_Task goal_
In the records, each line holding "github" must be reported.
=======
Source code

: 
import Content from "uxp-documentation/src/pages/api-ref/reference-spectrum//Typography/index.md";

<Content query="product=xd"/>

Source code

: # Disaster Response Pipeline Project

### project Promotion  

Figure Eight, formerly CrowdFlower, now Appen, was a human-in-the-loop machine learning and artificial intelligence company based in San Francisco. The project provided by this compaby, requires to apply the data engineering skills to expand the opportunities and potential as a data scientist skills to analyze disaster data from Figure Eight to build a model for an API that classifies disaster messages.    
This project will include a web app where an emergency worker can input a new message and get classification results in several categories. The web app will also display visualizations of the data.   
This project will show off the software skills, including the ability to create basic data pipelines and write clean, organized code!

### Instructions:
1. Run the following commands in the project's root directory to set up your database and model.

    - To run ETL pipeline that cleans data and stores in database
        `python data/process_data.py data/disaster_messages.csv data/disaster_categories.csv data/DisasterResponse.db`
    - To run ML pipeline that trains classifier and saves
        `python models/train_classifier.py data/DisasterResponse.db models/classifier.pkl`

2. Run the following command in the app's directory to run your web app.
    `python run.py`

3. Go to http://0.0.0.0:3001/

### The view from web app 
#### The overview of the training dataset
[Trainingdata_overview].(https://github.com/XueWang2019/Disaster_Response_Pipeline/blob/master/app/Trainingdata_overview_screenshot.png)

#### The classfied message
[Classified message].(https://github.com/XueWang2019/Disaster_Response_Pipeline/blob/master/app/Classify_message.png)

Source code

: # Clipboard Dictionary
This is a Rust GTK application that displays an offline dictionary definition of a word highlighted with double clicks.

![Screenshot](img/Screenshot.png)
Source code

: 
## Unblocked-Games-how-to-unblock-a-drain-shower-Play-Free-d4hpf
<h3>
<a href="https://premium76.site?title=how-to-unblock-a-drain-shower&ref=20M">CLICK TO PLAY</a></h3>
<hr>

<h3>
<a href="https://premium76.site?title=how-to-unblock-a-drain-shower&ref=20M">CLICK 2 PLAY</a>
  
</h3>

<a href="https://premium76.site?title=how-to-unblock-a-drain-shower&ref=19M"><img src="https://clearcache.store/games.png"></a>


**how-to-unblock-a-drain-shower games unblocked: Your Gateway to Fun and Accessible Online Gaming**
=======
_Result of the exercise_
[Trainingdata_overview].(https://github.com/XueWang2019/Disaster_Response_Pipeline/blob/master/app/Trainingdata_overview_screenshot.png)
[Classified message].(https://github.com/XueWang2019/Disaster_Response_Pipeline/blob/master/app/Classify_message.png)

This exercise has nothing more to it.